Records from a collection
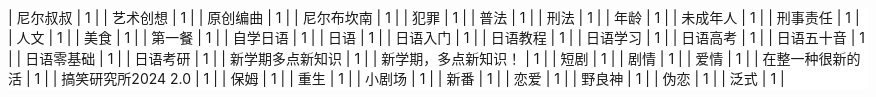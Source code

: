 | 尼尔叔叔 | 1 |
| 艺术创想 | 1 |
| 原创编曲 | 1 |
| 尼尔布坎南 | 1 |
| 犯罪 | 1 |
| 普法 | 1 |
| 刑法 | 1 |
| 年龄 | 1 |
| 未成年人 | 1 |
| 刑事责任 | 1 |
| 人文 | 1 |
| 美食 | 1 |
| 第一餐 | 1 |
| 自学日语 | 1 |
| 日语 | 1 |
| 日语入门 | 1 |
| 日语教程 | 1 |
| 日语学习 | 1 |
| 日语高考 | 1 |
| 日语五十音 | 1 |
| 日语零基础 | 1 |
| 日语考研 | 1 |
| 新学期多点新知识 | 1 |
| 新学期，多点新知识！ | 1 |
| 短剧 | 1 |
| 剧情 | 1 |
| 爱情 | 1 |
| 在整一种很新的活 | 1 |
| 搞笑研究所2024 2.0 | 1 |
| 保姆 | 1 |
| 重生 | 1 |
| 小剧场 | 1 |
| 新番 | 1 |
| 恋爱 | 1 |
| 野良神 | 1 |
| 伪恋 | 1 |
| 泛式 | 1 |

TASK DETAILS | Exact repeat, pictures omitted: give every line from the top of the records down to and including the line with "在整一种很新的活 | 1 |".

EXPECTED ANSWER |
Source code

: | 尼尔叔叔 | 1 |
| 艺术创想 | 1 |
| 原创编曲 | 1 |
| 尼尔布坎南 | 1 |
| 犯罪 | 1 |
| 普法 | 1 |
| 刑法 | 1 |
| 年龄 | 1 |
| 未成年人 | 1 |
| 刑事责任 | 1 |
| 人文 | 1 |
| 美食 | 1 |
| 第一餐 | 1 |
| 自学日语 | 1 |
| 日语 | 1 |
| 日语入门 | 1 |
| 日语教程 | 1 |
| 日语学习 | 1 |
| 日语高考 | 1 |
| 日语五十音 | 1 |
| 日语零基础 | 1 |
| 日语考研 | 1 |
| 新学期多点新知识 | 1 |
| 新学期，多点新知识！ | 1 |
| 短剧 | 1 |
| 剧情 | 1 |
| 爱情 | 1 |
| 在整一种很新的活 | 1 |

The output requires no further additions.